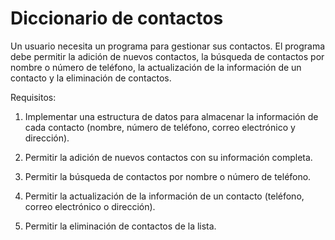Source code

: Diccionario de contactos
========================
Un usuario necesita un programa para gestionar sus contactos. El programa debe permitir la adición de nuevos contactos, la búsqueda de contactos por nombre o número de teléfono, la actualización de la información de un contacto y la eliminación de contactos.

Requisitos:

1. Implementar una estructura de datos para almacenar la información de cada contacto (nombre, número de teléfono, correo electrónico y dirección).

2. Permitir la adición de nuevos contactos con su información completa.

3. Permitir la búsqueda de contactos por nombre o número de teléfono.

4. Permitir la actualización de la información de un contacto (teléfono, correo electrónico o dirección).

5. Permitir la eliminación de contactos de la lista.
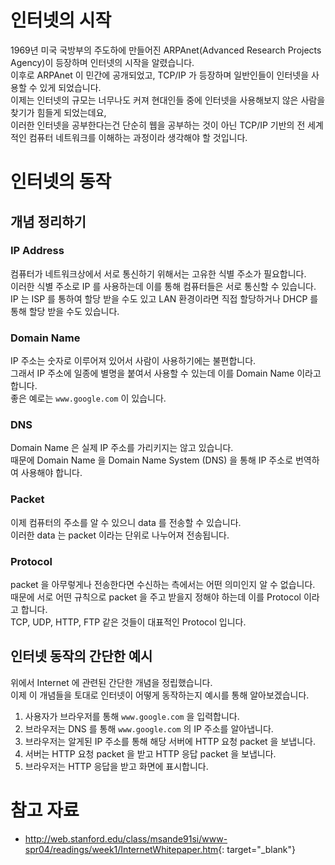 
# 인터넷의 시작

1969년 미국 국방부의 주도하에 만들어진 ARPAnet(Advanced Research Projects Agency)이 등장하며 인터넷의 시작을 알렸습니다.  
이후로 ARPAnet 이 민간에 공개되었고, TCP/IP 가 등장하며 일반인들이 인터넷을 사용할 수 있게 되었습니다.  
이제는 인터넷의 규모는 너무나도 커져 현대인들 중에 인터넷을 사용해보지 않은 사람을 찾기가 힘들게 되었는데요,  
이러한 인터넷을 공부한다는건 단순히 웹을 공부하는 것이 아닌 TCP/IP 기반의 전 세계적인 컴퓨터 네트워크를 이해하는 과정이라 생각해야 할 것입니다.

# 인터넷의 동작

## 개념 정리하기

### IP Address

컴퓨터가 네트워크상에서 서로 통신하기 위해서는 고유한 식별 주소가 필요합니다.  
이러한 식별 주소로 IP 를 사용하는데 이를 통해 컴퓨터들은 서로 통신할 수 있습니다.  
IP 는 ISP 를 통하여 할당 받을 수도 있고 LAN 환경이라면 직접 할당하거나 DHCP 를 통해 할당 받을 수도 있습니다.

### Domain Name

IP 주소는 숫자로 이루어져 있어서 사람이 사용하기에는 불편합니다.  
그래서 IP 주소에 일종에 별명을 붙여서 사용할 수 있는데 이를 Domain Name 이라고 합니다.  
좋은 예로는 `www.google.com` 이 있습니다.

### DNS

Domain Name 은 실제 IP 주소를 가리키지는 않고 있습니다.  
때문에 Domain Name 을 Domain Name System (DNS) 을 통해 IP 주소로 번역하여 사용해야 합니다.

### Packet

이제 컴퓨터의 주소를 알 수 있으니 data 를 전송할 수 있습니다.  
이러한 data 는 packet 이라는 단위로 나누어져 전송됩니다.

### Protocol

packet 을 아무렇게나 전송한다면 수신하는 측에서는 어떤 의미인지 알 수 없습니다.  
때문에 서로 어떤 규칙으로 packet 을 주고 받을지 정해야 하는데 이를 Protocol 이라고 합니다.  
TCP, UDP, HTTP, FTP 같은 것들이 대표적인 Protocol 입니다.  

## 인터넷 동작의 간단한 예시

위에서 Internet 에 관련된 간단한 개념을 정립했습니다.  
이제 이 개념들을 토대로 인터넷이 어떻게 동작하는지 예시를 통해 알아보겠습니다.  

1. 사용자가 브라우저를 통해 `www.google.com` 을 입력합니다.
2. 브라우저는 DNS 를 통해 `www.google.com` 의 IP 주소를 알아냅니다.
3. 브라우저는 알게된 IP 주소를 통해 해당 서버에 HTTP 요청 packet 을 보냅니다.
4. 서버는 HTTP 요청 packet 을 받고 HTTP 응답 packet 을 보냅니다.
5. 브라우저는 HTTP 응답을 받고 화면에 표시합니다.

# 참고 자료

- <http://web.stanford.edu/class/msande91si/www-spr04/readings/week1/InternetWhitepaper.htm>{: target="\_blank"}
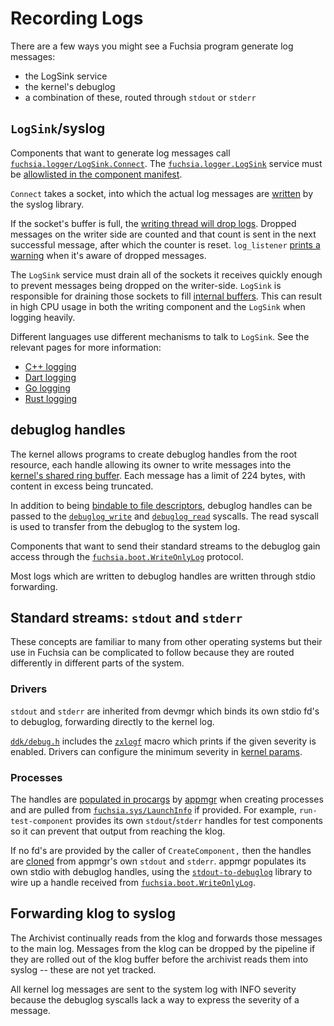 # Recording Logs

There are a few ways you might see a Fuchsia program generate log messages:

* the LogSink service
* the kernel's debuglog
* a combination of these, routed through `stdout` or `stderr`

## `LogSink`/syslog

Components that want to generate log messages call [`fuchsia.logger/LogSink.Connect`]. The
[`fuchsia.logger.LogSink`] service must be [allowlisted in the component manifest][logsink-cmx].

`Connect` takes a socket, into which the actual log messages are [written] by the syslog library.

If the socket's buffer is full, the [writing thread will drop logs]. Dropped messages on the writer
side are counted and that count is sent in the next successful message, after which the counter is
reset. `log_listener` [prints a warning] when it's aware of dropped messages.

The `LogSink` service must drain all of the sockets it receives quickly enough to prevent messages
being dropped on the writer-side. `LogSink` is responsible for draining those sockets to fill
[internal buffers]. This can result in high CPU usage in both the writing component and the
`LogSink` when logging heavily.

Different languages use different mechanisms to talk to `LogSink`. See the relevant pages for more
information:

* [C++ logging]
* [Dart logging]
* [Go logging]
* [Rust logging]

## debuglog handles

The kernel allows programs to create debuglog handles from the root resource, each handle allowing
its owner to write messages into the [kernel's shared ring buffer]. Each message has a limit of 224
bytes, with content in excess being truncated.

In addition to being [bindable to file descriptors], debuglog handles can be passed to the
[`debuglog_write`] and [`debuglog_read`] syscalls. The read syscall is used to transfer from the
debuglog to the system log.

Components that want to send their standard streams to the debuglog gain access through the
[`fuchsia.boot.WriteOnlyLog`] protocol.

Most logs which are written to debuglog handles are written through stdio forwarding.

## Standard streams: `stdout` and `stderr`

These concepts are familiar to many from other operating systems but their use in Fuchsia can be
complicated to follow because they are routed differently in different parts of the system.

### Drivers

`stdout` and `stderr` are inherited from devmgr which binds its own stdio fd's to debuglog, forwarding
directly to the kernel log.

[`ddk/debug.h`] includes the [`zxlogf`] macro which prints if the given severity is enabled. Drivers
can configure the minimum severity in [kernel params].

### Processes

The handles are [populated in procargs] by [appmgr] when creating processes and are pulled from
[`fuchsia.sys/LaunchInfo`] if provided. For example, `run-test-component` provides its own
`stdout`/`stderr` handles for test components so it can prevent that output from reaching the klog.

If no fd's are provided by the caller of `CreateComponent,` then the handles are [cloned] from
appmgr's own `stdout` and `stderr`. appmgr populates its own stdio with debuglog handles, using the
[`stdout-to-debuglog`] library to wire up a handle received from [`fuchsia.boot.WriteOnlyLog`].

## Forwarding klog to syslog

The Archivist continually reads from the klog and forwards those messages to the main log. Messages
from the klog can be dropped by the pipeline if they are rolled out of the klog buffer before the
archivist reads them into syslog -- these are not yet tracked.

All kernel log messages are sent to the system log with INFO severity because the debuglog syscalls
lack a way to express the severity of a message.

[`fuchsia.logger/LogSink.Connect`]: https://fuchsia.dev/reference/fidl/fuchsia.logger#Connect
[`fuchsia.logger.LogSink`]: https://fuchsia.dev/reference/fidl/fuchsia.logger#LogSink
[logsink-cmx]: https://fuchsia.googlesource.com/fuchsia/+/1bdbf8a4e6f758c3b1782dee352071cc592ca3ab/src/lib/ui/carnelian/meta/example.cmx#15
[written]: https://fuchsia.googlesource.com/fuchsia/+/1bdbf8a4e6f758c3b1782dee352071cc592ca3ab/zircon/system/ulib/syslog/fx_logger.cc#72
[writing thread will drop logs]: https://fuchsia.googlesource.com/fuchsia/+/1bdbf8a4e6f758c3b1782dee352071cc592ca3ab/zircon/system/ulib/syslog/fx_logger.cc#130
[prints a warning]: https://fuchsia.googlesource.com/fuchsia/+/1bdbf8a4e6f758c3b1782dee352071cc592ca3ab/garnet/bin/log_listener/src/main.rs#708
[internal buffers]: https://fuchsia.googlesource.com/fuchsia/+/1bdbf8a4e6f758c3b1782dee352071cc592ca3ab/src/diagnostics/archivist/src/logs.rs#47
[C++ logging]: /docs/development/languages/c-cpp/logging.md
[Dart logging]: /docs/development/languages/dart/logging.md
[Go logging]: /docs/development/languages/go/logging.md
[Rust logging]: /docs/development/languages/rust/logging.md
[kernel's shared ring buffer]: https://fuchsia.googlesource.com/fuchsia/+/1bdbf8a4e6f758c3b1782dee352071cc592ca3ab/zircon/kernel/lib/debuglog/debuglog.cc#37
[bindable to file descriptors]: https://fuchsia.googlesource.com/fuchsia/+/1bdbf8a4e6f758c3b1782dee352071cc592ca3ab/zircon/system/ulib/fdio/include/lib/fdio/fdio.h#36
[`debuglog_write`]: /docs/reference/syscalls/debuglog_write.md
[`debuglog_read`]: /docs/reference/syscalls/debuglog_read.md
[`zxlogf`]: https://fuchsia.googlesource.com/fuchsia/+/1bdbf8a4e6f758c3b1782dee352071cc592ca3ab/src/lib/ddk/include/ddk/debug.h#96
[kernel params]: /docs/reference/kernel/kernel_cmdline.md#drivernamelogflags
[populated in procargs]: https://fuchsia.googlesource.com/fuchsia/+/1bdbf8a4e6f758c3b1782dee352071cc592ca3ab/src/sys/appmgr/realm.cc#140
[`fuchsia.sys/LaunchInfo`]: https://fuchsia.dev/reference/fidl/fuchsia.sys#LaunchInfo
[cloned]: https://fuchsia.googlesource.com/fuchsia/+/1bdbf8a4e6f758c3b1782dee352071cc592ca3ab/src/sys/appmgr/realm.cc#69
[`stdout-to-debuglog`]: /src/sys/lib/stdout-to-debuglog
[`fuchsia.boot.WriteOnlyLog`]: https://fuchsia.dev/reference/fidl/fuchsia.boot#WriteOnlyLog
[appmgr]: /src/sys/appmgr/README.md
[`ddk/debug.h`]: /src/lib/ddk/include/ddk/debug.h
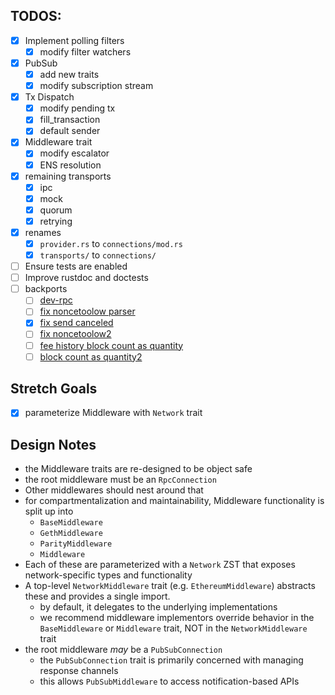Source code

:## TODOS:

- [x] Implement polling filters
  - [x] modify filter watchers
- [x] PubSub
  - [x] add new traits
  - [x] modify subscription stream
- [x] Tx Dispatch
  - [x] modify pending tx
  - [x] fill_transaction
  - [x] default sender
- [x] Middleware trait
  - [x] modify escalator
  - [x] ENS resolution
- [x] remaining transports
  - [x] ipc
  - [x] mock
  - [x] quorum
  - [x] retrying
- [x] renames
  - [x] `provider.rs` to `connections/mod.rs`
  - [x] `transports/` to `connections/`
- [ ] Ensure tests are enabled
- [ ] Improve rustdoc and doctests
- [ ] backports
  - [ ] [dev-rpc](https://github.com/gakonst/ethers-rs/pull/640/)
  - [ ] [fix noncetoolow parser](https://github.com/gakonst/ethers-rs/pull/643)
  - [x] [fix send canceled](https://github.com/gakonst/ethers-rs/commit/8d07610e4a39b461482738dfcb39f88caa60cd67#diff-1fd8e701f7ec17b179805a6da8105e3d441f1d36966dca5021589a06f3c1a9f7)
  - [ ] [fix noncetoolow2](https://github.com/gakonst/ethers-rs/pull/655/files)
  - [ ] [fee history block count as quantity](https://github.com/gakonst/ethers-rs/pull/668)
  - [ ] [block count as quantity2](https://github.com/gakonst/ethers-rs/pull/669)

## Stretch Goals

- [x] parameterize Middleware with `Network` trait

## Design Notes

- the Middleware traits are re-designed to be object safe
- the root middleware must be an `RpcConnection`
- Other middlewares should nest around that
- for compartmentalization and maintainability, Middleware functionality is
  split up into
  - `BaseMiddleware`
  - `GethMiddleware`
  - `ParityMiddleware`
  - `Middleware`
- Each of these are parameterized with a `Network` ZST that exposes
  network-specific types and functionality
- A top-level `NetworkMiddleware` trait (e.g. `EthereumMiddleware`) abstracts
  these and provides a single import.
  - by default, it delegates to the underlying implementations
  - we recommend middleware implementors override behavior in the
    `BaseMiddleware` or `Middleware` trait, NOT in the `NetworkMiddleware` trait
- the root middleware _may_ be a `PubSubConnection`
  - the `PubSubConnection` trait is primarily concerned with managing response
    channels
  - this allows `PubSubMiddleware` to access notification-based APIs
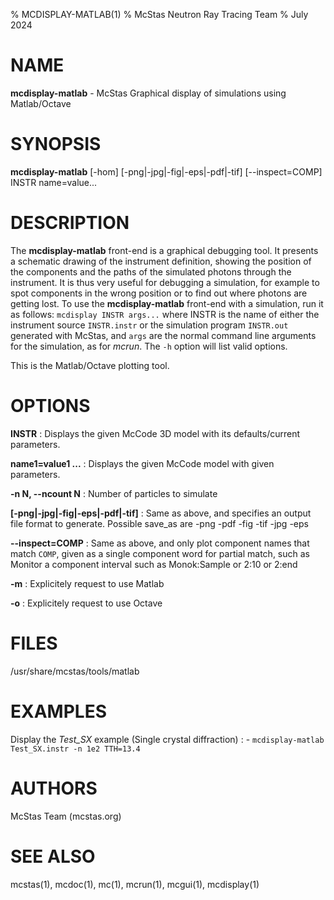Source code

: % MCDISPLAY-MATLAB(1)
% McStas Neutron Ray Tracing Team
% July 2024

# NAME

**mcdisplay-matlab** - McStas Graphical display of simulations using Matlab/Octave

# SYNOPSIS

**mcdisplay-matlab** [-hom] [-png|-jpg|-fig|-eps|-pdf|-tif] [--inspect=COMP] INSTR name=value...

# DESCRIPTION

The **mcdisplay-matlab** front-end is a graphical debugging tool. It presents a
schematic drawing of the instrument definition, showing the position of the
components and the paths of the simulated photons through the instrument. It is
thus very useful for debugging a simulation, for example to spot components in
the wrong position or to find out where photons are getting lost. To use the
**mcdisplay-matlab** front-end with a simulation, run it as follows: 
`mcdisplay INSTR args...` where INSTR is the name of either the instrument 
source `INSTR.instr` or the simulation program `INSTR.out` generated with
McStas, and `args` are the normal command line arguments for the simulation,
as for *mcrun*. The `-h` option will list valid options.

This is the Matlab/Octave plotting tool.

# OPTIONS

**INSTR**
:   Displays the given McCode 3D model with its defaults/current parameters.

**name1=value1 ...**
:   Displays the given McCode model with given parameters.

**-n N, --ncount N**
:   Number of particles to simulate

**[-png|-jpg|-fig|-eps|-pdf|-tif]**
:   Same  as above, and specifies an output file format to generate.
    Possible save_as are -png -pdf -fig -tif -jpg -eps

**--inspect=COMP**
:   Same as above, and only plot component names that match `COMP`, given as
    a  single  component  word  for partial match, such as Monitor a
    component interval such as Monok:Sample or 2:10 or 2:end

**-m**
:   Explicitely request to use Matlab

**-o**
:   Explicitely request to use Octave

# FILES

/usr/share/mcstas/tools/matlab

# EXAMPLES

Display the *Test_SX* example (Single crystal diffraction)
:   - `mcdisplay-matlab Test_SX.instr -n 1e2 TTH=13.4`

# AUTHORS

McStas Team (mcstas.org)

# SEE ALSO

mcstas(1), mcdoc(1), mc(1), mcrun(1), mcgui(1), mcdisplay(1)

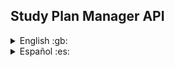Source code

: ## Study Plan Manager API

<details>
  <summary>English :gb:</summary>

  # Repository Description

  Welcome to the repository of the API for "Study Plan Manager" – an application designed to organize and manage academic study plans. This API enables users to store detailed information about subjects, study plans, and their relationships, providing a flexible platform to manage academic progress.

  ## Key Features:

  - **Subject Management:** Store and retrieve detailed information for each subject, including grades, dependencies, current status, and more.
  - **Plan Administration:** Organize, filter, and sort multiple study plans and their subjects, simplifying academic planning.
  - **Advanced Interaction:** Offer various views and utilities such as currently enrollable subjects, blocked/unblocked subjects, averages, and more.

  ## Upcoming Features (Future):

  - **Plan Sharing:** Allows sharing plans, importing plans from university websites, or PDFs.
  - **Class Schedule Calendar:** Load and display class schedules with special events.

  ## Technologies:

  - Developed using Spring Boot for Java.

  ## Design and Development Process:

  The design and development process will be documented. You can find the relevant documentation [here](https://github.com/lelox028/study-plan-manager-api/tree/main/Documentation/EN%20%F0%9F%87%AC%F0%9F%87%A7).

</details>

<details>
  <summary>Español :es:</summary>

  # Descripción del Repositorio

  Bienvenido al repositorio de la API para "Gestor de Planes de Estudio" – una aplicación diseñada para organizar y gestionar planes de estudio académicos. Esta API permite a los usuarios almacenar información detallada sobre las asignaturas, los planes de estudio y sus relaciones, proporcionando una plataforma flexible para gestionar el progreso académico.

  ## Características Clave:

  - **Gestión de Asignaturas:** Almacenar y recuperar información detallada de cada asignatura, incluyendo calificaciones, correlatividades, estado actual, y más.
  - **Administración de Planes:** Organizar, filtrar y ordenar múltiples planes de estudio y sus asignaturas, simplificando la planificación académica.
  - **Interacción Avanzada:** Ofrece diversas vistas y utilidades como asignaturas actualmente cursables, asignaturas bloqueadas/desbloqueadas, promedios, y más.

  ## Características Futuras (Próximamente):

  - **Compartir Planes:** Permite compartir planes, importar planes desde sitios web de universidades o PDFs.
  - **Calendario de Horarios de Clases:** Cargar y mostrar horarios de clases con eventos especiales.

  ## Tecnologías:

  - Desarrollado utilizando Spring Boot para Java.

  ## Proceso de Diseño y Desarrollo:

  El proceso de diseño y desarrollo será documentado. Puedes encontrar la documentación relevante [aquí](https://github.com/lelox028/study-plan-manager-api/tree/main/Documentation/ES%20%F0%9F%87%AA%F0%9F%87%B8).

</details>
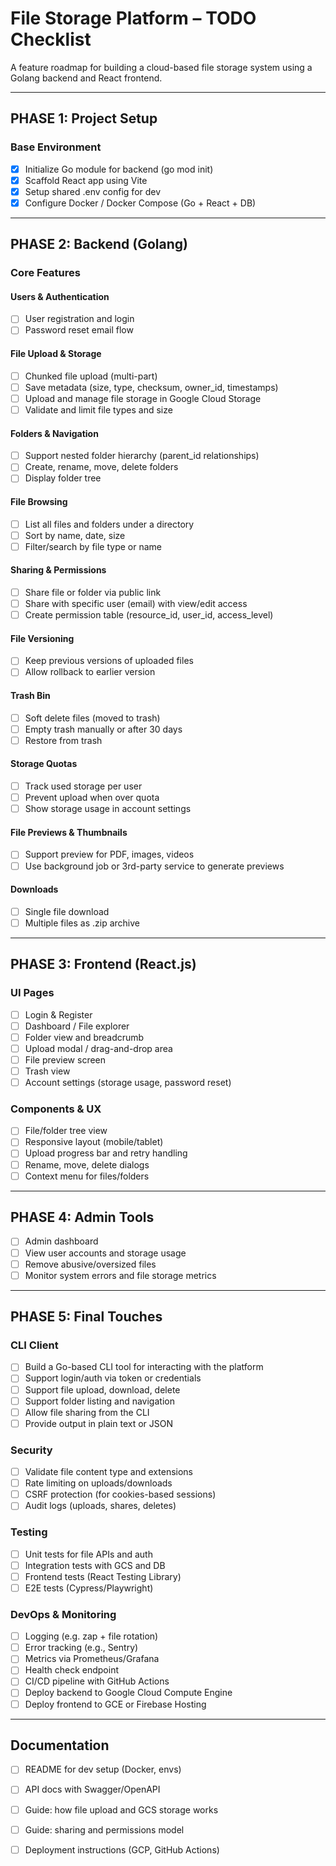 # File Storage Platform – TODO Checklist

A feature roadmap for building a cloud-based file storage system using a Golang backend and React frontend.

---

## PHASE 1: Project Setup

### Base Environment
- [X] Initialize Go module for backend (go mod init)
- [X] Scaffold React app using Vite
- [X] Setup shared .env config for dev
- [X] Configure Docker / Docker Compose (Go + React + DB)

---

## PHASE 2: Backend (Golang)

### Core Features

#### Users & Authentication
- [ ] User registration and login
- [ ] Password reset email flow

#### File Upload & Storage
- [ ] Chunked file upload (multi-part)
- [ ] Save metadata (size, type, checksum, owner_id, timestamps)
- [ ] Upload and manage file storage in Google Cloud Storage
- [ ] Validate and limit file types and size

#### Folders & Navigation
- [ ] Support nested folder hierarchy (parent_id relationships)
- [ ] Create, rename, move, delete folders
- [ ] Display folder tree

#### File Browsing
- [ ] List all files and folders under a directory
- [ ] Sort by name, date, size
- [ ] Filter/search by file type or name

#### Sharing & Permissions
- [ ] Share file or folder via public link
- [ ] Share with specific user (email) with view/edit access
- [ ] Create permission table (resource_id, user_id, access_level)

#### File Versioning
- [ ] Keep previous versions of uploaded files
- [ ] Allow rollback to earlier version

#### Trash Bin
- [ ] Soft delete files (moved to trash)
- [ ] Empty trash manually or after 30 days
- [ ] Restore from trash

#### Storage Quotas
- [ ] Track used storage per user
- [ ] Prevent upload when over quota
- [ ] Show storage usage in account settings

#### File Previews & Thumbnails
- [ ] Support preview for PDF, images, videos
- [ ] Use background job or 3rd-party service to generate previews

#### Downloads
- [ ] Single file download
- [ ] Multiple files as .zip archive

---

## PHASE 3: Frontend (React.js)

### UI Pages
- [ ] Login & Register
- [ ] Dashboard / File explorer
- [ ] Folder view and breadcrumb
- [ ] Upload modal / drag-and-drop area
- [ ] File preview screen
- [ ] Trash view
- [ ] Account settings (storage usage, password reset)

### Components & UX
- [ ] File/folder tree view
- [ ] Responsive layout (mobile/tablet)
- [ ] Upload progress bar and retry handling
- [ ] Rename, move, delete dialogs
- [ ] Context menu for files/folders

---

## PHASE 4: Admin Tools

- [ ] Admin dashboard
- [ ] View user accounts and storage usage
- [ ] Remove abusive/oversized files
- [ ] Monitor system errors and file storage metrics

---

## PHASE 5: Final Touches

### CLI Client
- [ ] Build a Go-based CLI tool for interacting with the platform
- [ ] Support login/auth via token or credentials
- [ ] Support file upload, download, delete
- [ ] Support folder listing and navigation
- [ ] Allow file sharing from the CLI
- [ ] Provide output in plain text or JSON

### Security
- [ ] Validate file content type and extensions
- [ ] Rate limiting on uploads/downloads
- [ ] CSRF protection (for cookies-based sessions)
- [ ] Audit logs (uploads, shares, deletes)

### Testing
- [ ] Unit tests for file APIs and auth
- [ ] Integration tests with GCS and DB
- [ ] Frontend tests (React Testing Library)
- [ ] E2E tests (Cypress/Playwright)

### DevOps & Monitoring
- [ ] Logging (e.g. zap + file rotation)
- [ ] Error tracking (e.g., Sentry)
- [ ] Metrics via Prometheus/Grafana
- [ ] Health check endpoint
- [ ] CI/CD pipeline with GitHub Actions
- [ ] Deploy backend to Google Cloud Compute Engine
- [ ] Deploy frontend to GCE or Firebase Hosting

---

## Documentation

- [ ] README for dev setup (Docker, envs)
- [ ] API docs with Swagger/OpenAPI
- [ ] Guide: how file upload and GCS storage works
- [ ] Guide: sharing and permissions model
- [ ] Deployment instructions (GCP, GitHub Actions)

══════

Task directions
Which lines above run from the one containing "- [ ] CSRF protection" to the one containing "### DevOps & Monitoring"? Give them again exactly, both ends included.

Problem solution
- [ ] CSRF protection (for cookies-based sessions)
- [ ] Audit logs (uploads, shares, deletes)

### Testing
- [ ] Unit tests for file APIs and auth
- [ ] Integration tests with GCS and DB
- [ ] Frontend tests (React Testing Library)
- [ ] E2E tests (Cypress/Playwright)

### DevOps & Monitoring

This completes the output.